*Aim of the exercise*
In the lines below, look for "assets". Copy each line where it appears.

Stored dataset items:
>>
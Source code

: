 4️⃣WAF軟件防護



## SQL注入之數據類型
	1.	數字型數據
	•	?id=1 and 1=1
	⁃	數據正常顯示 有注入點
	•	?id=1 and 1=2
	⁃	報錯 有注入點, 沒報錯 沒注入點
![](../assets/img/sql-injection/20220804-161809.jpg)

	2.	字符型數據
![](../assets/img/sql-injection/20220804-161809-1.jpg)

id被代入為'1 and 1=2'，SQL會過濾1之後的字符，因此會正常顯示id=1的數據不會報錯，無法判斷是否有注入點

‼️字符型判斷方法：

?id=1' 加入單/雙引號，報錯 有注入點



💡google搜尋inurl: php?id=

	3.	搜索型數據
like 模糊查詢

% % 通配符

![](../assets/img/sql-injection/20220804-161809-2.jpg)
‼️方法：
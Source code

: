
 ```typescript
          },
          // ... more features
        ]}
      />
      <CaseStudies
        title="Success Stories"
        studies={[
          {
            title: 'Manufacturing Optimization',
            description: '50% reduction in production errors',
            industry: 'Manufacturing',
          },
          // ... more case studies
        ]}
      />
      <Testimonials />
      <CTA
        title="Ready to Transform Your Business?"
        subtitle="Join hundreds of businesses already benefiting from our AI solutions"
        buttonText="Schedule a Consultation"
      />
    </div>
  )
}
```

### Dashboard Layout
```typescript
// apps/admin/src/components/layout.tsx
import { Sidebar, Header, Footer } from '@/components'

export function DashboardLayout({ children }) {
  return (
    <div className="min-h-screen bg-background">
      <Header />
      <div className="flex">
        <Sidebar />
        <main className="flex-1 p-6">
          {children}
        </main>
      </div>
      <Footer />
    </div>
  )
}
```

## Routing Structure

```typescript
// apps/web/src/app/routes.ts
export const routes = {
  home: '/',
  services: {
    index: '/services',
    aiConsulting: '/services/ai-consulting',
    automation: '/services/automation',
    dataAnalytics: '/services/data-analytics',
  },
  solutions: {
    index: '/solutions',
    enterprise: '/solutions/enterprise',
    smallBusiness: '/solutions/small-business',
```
<<
*Reply to the task*
![](../assets/img/sql-injection/20220804-161809.jpg)
![](../assets/img/sql-injection/20220804-161809-1.jpg)
![](../assets/img/sql-injection/20220804-161809-2.jpg)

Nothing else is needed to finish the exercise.